Le décret n° 87-713 du 26 août 1987 détaille avec précision la liste des charges que le propriétaire peut récupérer auprès du locataire. Certaines sont incluses dans la provision mensuelle, d’autres non. Décortiquons les principales catégories.

Les charges récupérables comprises dans les provisions

La plupart des charges avancées par le propriétaire au syndic de copropriété entrent dans le calcul de la provision :

  • Consommations d’eau froide, d’eau chaude et chauffage collectif
  • Exploitation et entretien des ascenseurs
  • Gestion et entretien des parties communes intérieures
  • Entretien des espaces verts ou extérieurs

À cela s’ajoute la fameuse taxe sur les ordures ménagères.

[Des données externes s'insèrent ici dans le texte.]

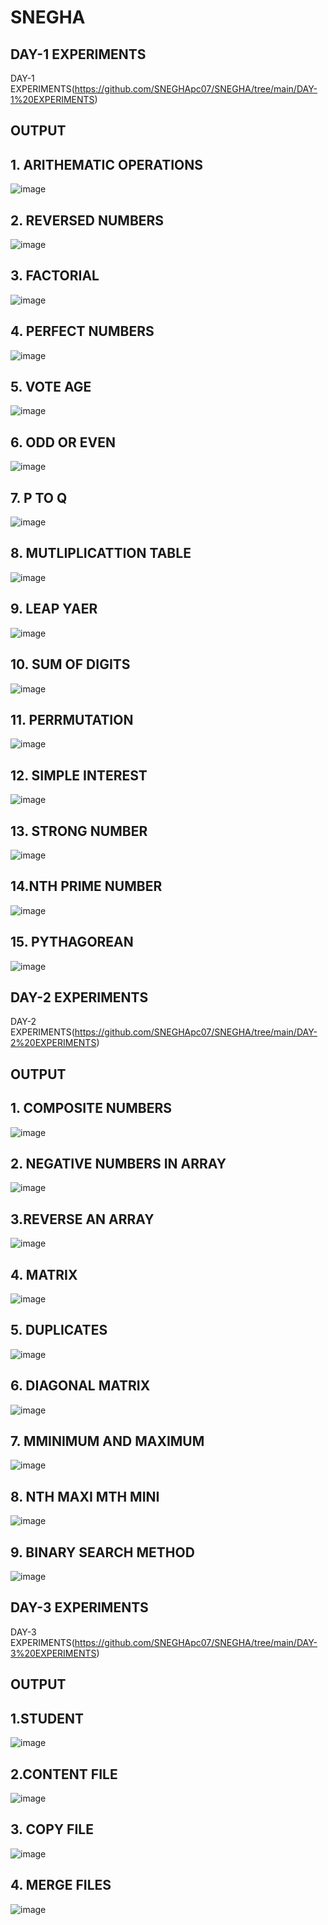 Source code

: # SNEGHA
## DAY-1 EXPERIMENTS

DAY-1 EXPERIMENTS(https://github.com/SNEGHApc07/SNEGHA/tree/main/DAY-1%20EXPERIMENTS)

## OUTPUT

## 1. ARITHEMATIC OPERATIONS

![image](https://user-images.githubusercontent.com/112924718/193977364-dd9cfa76-f67c-46b3-a824-7fb716255ad5.png)

## 2. REVERSED NUMBERS

![image](https://user-images.githubusercontent.com/112924718/193977818-d0a46a97-b719-451a-b4d5-1b0fe4fff17c.png)

## 3. FACTORIAL

![image](https://user-images.githubusercontent.com/112924718/193978143-d4229f4d-c35c-4be4-95c1-081a9e7babac.png)

## 4. PERFECT NUMBERS

![image](https://user-images.githubusercontent.com/112924718/193978485-046d547c-59c3-4a13-9fcf-a869dc1b7297.png)

## 5. VOTE AGE

![image](https://user-images.githubusercontent.com/112924718/193978688-be8513db-41e0-47d3-b515-59faee8a3752.png)

## 6. ODD OR EVEN

![image](https://user-images.githubusercontent.com/112924718/193978923-8539d90e-a7c8-43d2-be10-02018e38730f.png)

## 7.  P TO Q

![image](https://user-images.githubusercontent.com/112924718/193979627-d38eb1d1-a64f-4a31-acc8-fd4e9ff16121.png)

## 8. MUTLIPLICATTION TABLE 

![image](https://user-images.githubusercontent.com/112924718/193980669-fa989f7b-4ae3-4070-9a1e-f94cf9dbafe1.png)

## 9. LEAP YAER

![image](https://user-images.githubusercontent.com/112924718/193980965-53b2aa55-f519-4fa6-8b94-021895256762.png)

## 10. SUM OF DIGITS

![image](https://user-images.githubusercontent.com/112924718/193981254-650686fb-978c-48f8-86ad-c77cc6d71ba4.png)

## 11. PERRMUTATION

![image](https://user-images.githubusercontent.com/112924718/193981635-b816e317-baab-438a-aaf6-9dfeb332a097.png)

## 12.  SIMPLE INTEREST

![image](https://user-images.githubusercontent.com/112924718/193981984-7ad9e65e-fd57-47f9-8bc7-7e8e15bc4485.png)

## 13. STRONG NUMBER

![image](https://user-images.githubusercontent.com/112924718/193982351-48175e9a-2b85-472e-9ff9-37e491428444.png)

## 14.NTH PRIME NUMBER

![image](https://user-images.githubusercontent.com/112924718/193982649-53a0cb42-1d2e-4a8a-a435-81915bf09b1e.png)

## 15. PYTHAGOREAN

![image](https://user-images.githubusercontent.com/112924718/193983428-2be755e8-2e30-4d9c-b7eb-5a348b70710d.png)



## DAY-2 EXPERIMENTS

DAY-2 EXPERIMENTS(https://github.com/SNEGHApc07/SNEGHA/tree/main/DAY-2%20EXPERIMENTS)

## OUTPUT

## 1. COMPOSITE NUMBERS

![image](https://user-images.githubusercontent.com/112924718/193985535-e55c35d2-c9e4-41ba-a3d5-e170e2f15779.png)

## 2. NEGATIVE NUMBERS IN ARRAY

![image](https://user-images.githubusercontent.com/112924718/193986617-dfabc027-4baf-4296-9ca3-80a29234fe1b.png)

## 3.REVERSE AN ARRAY

![image](https://user-images.githubusercontent.com/112924718/193987233-5bc44477-d726-4bc8-abea-1d9a451be29c.png)

## 4. MATRIX

![image](https://user-images.githubusercontent.com/112924718/193987617-75449184-3c54-4cf3-a881-d16164cfb69a.png)

## 5. DUPLICATES

![image](https://user-images.githubusercontent.com/112924718/193987909-306732b5-4ae6-4d7d-8994-c2889f3c08c9.png)

## 6. DIAGONAL MATRIX

![image](https://user-images.githubusercontent.com/112924718/193988238-228a5c39-b7fb-4841-91cb-6969ccd5eca5.png)

## 7. MMINIMUM AND MAXIMUM

![image](https://user-images.githubusercontent.com/112924718/193988584-fcbac9b2-a2e4-435a-9fe8-7c6082567488.png)

## 8. NTH MAXI MTH MINI

![image](https://user-images.githubusercontent.com/112924718/193989155-03dee2e3-1b8e-4b7e-ae88-7b7c4ff39ded.png)

## 9. BINARY SEARCH METHOD

![image](https://user-images.githubusercontent.com/112924718/193989793-647b0c7f-584c-4e8a-b87c-8e5cd0583b9e.png)



## DAY-3 EXPERIMENTS

DAY-3 EXPERIMENTS(https://github.com/SNEGHApc07/SNEGHA/tree/main/DAY-3%20EXPERIMENTS)

## OUTPUT

## 1.STUDENT

![image](https://user-images.githubusercontent.com/112924718/193991513-e915b3c3-4c3a-40e5-8aa3-ec7f34fc5013.png)

## 2.CONTENT FILE

![image](https://user-images.githubusercontent.com/112924718/193993466-340918fd-693c-49f0-8ddc-700b9339acd3.png)

## 3. COPY FILE

![image](https://user-images.githubusercontent.com/112924718/193993256-4e04d8d1-540f-4626-930c-9381134c364c.png)

## 4. MERGE FILES

![image](https://user-images.githubusercontent.com/112924718/193994000-18932a09-38c9-4de5-9843-f5fb00e6d5b0.png)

Les charges hors provisions mais à la charge du locataire

Certaines réparations ou entretiens restent à la charge directe du locataire. Prenons l’exemple de la chaudière individuelle : son entretien annuel incombe au locataire, qui règle la facture sans passer par la provision. Même logique pour d’autres petites réparations courantes.

Que recouvre précisément la provision pour charges ?

La provision s’ajoute au loyer et couvre l’ensemble des charges récupérables. Elle vise notamment :

  • La taxe d’enlèvement des ordures ménagères, généralement facturée avec la taxe foncière à l’automne.
  • Les charges de copropriété récupérables, votées chaque année dans les six mois suivant la clôture de l’exercice comptable.

Pour calculer la provision, il faut additionner ces deux montants, puis les répartir sur douze mois.

Comment fixer la provision pour charges ?

Le loyer charges comprises s’appuie sur plusieurs paramètres, mais la part dédiée aux charges est trop souvent évaluée « à la louche ». Cela peut vite tourner au casse-tête lors de la régularisation annuelle. Pour s’approcher au plus juste, il convient de consulter les derniers appels de charges du syndic et l’avis de taxe foncière.

Exemple concret d’avis de taxe foncière

Échantillon de décompte de charges

En additionnant les deux montants puis en les ramenant à une base mensuelle, on obtient une estimation fiable pour fixer la provision.

Et dans le neuf (PINEL), comment estimer la provision la première année ?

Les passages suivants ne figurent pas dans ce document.